What does that mean? Well, media alter our relations with space-time. This is obvious in any number of mundane ways. So let me make it weird again. Deleuze and Guattari’s techno-semiological stratum is characterized by its superlinear spatiotemporality. To that I’d add Wolfgang Ernst’s articulation of the epistemogenic momentum of digital technologies: a new calculative regime (or substratum?). The point is that the earliest symbolic behavior allows for the representation of pasts, futures, and elsewheres. Writing expands that capacity, as do all the pre-mechanical visual arts. In An Inquiry into Modes of Existence, Latour imagines the moment that the clay for pots because the clay of an imagined, anthropomorphic clay figurine: another kind of transport.

Mechanical media intensify this experience as thinkers from Nietzsche and Benjamin to McLuhan and Kittler attest: the staccato of the typewriter, the slices of film frames, etc. And we can look at the rise of digital media, the softwarization of media as Lev Manovich puts it, but we all know what he’s talking about there, a process growing since the 60s anyway. Across these media we slow down, speed up, splice, go backwards, revise, edit, etc. etc. We interact with a different space-time than is other wise available, a space-time that didn’t exist just as the pasteurization of France didn’t exist until it did. And so we can think in new ways and create new parts of the world.

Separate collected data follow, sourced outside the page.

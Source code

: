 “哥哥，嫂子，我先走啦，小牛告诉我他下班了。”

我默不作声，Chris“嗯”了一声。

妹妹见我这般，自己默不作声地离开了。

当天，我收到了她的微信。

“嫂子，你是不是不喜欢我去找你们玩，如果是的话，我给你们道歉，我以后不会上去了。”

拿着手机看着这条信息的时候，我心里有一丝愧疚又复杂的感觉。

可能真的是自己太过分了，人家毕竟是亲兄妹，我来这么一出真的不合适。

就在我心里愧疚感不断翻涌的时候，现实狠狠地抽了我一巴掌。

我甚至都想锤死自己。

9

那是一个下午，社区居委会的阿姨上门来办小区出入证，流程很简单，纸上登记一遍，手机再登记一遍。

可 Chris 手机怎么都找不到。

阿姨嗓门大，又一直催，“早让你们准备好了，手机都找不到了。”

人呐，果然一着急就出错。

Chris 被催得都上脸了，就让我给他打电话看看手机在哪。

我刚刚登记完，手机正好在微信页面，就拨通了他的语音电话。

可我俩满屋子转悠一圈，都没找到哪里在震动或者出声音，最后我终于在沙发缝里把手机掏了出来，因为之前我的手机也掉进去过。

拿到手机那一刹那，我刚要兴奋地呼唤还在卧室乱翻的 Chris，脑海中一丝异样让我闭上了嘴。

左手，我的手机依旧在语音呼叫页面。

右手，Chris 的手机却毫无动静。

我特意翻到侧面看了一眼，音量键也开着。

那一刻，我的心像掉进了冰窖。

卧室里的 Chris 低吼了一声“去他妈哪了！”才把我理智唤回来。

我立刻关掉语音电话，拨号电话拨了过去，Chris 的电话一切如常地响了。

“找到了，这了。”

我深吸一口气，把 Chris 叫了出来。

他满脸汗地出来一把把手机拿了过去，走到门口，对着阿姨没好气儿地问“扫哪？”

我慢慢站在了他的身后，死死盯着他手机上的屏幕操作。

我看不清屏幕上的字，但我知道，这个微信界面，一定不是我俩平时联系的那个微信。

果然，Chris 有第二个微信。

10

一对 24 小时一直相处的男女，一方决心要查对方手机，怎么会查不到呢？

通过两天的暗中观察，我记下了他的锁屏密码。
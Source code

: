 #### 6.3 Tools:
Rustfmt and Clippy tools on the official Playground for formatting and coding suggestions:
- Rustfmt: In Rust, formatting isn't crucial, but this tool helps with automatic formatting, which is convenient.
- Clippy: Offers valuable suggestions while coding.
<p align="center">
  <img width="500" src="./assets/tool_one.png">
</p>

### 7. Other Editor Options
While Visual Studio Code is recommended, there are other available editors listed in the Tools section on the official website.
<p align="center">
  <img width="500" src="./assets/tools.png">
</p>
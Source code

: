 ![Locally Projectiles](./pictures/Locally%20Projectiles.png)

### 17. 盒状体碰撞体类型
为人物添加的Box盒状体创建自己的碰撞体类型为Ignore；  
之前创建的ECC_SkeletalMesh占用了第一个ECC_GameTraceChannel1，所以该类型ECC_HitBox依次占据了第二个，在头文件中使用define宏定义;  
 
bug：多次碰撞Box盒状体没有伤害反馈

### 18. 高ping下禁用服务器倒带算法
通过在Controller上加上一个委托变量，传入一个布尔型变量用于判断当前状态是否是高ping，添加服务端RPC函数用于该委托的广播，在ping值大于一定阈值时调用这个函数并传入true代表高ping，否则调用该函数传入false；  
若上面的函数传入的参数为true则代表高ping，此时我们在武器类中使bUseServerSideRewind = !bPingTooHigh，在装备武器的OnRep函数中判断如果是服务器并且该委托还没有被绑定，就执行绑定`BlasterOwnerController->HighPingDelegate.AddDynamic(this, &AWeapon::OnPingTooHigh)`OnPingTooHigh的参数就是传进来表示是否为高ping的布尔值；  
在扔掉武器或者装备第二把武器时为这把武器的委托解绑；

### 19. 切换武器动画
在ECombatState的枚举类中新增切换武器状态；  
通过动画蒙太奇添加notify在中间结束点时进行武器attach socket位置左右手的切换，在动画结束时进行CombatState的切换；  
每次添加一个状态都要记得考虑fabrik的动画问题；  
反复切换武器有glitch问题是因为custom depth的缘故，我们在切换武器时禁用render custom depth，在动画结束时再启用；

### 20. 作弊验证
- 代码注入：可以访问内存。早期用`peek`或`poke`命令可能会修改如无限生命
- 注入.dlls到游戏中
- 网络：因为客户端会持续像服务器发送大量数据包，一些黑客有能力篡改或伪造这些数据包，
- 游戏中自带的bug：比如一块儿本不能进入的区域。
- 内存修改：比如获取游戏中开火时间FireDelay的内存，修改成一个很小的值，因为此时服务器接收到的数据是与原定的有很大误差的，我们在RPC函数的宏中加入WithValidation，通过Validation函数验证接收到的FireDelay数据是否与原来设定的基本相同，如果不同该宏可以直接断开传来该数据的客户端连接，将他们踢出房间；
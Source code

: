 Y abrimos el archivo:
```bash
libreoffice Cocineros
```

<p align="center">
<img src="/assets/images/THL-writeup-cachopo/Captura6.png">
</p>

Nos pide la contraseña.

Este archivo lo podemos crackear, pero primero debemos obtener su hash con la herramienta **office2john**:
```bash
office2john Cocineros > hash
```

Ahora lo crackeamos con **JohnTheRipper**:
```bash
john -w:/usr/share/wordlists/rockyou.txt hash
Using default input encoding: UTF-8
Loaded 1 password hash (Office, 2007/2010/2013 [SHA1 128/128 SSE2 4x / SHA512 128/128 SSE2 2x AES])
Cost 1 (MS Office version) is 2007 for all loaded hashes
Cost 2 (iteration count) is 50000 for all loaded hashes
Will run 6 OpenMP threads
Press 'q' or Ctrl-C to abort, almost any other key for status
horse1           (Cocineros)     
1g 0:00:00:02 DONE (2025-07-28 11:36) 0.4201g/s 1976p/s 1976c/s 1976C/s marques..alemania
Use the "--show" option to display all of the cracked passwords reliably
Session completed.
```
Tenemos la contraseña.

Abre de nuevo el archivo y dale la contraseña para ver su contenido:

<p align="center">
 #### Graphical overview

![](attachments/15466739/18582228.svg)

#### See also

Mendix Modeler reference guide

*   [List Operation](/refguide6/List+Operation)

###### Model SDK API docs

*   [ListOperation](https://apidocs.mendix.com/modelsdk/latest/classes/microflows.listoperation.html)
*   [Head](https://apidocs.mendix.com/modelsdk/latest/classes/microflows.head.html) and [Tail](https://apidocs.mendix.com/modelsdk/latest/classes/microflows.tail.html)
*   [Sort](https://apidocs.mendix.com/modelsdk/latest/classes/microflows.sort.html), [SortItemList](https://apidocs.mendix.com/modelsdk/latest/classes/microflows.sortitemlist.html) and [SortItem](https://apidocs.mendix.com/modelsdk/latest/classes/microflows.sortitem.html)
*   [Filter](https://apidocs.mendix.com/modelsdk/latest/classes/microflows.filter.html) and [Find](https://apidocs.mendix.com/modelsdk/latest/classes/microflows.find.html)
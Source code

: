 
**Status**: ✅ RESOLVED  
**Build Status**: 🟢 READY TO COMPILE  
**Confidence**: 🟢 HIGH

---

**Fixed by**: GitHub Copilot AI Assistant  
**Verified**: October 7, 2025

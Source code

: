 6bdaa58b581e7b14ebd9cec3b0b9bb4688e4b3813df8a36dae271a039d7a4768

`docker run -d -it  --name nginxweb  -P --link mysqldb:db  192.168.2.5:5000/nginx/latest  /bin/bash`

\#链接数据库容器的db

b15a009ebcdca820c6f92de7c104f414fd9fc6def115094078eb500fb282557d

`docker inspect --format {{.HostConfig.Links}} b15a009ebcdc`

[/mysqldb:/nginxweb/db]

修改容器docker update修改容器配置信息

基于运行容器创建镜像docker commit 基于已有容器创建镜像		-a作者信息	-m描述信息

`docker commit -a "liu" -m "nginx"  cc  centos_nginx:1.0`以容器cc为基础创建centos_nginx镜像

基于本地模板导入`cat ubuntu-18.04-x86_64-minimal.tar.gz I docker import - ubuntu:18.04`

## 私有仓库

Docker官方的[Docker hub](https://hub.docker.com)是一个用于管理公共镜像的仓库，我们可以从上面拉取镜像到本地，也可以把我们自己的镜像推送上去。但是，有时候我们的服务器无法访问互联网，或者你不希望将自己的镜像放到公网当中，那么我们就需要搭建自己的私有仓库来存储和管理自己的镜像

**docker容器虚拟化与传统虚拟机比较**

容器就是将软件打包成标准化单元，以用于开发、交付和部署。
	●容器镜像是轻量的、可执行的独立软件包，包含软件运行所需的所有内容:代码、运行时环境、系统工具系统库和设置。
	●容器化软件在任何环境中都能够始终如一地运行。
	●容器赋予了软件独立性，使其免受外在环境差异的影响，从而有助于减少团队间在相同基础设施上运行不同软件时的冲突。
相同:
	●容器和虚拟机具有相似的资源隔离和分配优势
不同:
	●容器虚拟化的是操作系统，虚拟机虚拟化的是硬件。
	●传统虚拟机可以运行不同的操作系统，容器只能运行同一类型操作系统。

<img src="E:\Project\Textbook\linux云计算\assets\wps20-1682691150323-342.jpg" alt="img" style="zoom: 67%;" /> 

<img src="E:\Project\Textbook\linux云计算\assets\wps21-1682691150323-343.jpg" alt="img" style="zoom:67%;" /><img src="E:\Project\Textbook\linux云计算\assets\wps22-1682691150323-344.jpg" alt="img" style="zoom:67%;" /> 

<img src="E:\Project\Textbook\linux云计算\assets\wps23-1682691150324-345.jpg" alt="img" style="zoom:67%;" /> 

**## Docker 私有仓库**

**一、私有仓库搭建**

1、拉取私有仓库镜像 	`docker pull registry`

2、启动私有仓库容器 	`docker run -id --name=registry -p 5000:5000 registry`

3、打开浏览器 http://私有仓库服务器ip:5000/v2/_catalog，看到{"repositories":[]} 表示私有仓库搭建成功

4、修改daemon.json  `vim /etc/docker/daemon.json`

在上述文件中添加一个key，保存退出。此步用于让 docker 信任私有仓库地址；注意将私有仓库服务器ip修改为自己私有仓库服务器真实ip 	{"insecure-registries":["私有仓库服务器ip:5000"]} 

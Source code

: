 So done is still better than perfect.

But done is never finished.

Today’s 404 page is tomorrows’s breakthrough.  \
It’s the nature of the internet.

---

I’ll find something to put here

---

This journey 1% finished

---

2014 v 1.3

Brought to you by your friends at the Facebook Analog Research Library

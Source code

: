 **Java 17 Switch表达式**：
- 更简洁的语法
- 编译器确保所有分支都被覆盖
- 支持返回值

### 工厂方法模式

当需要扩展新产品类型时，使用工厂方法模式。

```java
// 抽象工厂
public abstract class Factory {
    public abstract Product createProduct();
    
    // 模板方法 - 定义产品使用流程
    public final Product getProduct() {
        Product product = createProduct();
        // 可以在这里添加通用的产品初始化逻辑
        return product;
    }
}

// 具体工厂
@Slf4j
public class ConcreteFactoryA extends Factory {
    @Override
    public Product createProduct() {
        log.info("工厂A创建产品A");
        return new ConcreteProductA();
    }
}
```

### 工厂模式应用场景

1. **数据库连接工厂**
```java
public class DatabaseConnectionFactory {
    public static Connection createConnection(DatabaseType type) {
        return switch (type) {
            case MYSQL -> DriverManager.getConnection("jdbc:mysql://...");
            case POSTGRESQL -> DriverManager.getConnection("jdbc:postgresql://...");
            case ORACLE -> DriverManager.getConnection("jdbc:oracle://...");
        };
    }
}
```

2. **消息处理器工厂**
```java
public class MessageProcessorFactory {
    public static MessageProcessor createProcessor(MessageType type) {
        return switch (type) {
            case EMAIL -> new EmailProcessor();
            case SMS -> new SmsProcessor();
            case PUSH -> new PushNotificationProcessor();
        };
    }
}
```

The current moment intensifies the computational implications of digitizing/softwarizing media. We add in AI/machine learning and so much, much, much, much more data/media. From my post-Deleuzian perspective, it’s all about intensifications and changes in states. We find ourselves entering a new media-state, a new space-time, a new techno-semiological substrata. What does it mean? Well that’s the question, right?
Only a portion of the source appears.